Description of the task: The records below need to be copied in full. Match them exactly.

***** Excerpted data *****

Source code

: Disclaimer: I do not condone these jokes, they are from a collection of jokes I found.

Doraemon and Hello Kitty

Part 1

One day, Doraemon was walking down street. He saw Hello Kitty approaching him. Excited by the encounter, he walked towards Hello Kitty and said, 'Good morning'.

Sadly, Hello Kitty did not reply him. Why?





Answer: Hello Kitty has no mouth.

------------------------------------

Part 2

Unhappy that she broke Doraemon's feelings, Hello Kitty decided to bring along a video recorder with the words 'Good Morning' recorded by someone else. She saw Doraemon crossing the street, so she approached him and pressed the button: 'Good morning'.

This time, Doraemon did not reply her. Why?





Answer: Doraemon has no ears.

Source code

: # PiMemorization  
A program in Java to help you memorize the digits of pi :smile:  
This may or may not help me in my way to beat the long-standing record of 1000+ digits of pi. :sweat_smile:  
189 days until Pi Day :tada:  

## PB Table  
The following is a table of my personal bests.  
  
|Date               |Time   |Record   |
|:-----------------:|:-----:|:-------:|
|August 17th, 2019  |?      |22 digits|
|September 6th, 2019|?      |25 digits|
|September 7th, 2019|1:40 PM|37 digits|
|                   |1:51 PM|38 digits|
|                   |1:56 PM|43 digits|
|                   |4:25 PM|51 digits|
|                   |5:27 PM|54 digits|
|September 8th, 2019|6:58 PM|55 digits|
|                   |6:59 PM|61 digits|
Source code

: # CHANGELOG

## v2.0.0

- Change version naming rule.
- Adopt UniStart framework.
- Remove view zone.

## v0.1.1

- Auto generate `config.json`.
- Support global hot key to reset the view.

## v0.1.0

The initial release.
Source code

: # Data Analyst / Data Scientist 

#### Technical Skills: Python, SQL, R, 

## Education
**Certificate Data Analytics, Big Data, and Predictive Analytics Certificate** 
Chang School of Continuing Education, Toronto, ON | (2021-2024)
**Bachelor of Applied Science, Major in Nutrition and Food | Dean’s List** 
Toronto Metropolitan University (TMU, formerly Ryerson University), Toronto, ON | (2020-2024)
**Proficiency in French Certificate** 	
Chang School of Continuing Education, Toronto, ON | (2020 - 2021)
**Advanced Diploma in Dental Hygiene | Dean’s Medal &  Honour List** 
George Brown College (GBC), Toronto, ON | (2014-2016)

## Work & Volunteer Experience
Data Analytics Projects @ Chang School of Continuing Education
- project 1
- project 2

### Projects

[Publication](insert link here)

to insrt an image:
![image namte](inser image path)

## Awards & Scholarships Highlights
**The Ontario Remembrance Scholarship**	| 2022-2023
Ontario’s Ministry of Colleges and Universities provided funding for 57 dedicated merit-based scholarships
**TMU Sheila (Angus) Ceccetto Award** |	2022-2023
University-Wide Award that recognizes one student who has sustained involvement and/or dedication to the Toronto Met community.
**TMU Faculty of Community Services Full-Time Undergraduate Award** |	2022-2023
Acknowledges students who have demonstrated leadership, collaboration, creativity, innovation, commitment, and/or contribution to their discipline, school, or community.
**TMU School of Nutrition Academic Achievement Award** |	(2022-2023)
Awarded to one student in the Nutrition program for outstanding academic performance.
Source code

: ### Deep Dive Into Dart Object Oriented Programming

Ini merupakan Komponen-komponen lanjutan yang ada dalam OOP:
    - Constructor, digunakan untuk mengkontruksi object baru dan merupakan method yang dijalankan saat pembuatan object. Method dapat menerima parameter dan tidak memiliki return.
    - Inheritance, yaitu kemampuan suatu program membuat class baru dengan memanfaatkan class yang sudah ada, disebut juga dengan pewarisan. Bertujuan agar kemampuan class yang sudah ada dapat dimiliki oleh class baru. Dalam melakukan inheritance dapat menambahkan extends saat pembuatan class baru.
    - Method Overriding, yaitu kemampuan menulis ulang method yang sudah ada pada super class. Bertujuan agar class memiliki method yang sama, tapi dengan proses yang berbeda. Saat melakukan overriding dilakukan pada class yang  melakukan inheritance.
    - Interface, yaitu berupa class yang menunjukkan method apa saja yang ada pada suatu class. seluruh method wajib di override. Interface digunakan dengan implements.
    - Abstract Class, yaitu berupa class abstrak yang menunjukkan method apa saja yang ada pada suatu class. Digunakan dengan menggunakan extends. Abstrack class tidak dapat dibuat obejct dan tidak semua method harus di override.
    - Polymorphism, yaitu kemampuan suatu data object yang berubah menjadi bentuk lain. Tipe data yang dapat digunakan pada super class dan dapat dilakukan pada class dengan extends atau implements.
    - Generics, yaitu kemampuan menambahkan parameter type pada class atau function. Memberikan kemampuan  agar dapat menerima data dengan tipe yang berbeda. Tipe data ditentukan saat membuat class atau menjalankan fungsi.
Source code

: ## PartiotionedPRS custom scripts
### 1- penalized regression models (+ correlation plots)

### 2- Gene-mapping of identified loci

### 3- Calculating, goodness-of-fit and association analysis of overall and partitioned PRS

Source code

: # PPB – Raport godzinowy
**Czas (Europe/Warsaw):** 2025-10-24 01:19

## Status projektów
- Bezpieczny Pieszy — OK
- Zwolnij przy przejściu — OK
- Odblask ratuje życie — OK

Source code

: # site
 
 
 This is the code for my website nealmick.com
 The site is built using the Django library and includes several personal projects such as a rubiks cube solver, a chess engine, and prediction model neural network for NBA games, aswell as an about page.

*****

Worked solution:
Source code

: Disclaimer: I do not condone these jokes, they are from a collection of jokes I found.

Doraemon and Hello Kitty

Part 1

One day, Doraemon was walking down street. He saw Hello Kitty approaching him. Excited by the encounter, he walked towards Hello Kitty and said, 'Good morning'.

Sadly, Hello Kitty did not reply him. Why?





Answer: Hello Kitty has no mouth.

------------------------------------

Part 2

Unhappy that she broke Doraemon's feelings, Hello Kitty decided to bring along a video recorder with the words 'Good Morning' recorded by someone else. She saw Doraemon crossing the street, so she approached him and pressed the button: 'Good morning'.

This time, Doraemon did not reply her. Why?





Answer: Doraemon has no ears.

Source code

: # PiMemorization  
A program in Java to help you memorize the digits of pi :smile:  
This may or may not help me in my way to beat the long-standing record of 1000+ digits of pi. :sweat_smile:  
189 days until Pi Day :tada:  

## PB Table  
The following is a table of my personal bests.  
  
|Date               |Time   |Record   |
|:-----------------:|:-----:|:-------:|
|August 17th, 2019  |?      |22 digits|
|September 6th, 2019|?      |25 digits|
|September 7th, 2019|1:40 PM|37 digits|
|                   |1:51 PM|38 digits|
|                   |1:56 PM|43 digits|
|                   |4:25 PM|51 digits|
|                   |5:27 PM|54 digits|
|September 8th, 2019|6:58 PM|55 digits|
|                   |6:59 PM|61 digits|
Source code

: # CHANGELOG

## v2.0.0

- Change version naming rule.
- Adopt UniStart framework.
- Remove view zone.

## v0.1.1

- Auto generate `config.json`.
- Support global hot key to reset the view.

## v0.1.0

The initial release.
Source code

: # Data Analyst / Data Scientist 

#### Technical Skills: Python, SQL, R, 

## Education
**Certificate Data Analytics, Big Data, and Predictive Analytics Certificate** 
Chang School of Continuing Education, Toronto, ON | (2021-2024)
**Bachelor of Applied Science, Major in Nutrition and Food | Dean’s List** 
Toronto Metropolitan University (TMU, formerly Ryerson University), Toronto, ON | (2020-2024)
**Proficiency in French Certificate** 	
Chang School of Continuing Education, Toronto, ON | (2020 - 2021)
**Advanced Diploma in Dental Hygiene | Dean’s Medal &  Honour List** 
George Brown College (GBC), Toronto, ON | (2014-2016)

## Work & Volunteer Experience
Data Analytics Projects @ Chang School of Continuing Education
- project 1
- project 2

### Projects

[Publication](insert link here)

to insrt an image:
![image namte](inser image path)

## Awards & Scholarships Highlights
**The Ontario Remembrance Scholarship**	| 2022-2023
Ontario’s Ministry of Colleges and Universities provided funding for 57 dedicated merit-based scholarships
**TMU Sheila (Angus) Ceccetto Award** |	2022-2023
University-Wide Award that recognizes one student who has sustained involvement and/or dedication to the Toronto Met community.
**TMU Faculty of Community Services Full-Time Undergraduate Award** |	2022-2023
Acknowledges students who have demonstrated leadership, collaboration, creativity, innovation, commitment, and/or contribution to their discipline, school, or community.
**TMU School of Nutrition Academic Achievement Award** |	(2022-2023)
Awarded to one student in the Nutrition program for outstanding academic performance.
Source code

: ### Deep Dive Into Dart Object Oriented Programming

Ini merupakan Komponen-komponen lanjutan yang ada dalam OOP:
    - Constructor, digunakan untuk mengkontruksi object baru dan merupakan method yang dijalankan saat pembuatan object. Method dapat menerima parameter dan tidak memiliki return.
    - Inheritance, yaitu kemampuan suatu program membuat class baru dengan memanfaatkan class yang sudah ada, disebut juga dengan pewarisan. Bertujuan agar kemampuan class yang sudah ada dapat dimiliki oleh class baru. Dalam melakukan inheritance dapat menambahkan extends saat pembuatan class baru.
    - Method Overriding, yaitu kemampuan menulis ulang method yang sudah ada pada super class. Bertujuan agar class memiliki method yang sama, tapi dengan proses yang berbeda. Saat melakukan overriding dilakukan pada class yang  melakukan inheritance.
    - Interface, yaitu berupa class yang menunjukkan method apa saja yang ada pada suatu class. seluruh method wajib di override. Interface digunakan dengan implements.
    - Abstract Class, yaitu berupa class abstrak yang menunjukkan method apa saja yang ada pada suatu class. Digunakan dengan menggunakan extends. Abstrack class tidak dapat dibuat obejct dan tidak semua method harus di override.
    - Polymorphism, yaitu kemampuan suatu data object yang berubah menjadi bentuk lain. Tipe data yang dapat digunakan pada super class dan dapat dilakukan pada class dengan extends atau implements.
    - Generics, yaitu kemampuan menambahkan parameter type pada class atau function. Memberikan kemampuan  agar dapat menerima data dengan tipe yang berbeda. Tipe data ditentukan saat membuat class atau menjalankan fungsi.
Source code

: ## PartiotionedPRS custom scripts
### 1- penalized regression models (+ correlation plots)

### 2- Gene-mapping of identified loci

### 3- Calculating, goodness-of-fit and association analysis of overall and partitioned PRS

Source code

: # PPB – Raport godzinowy
**Czas (Europe/Warsaw):** 2025-10-24 01:19

## Status projektów
- Bezpieczny Pieszy — OK
- Zwolnij przy przejściu — OK
- Odblask ratuje życie — OK

Source code

: # site
 
 
 This is the code for my website nealmick.com
 The site is built using the Django library and includes several personal projects such as a rubiks cube solver, a chess engine, and prediction model neural network for NBA games, aswell as an about page.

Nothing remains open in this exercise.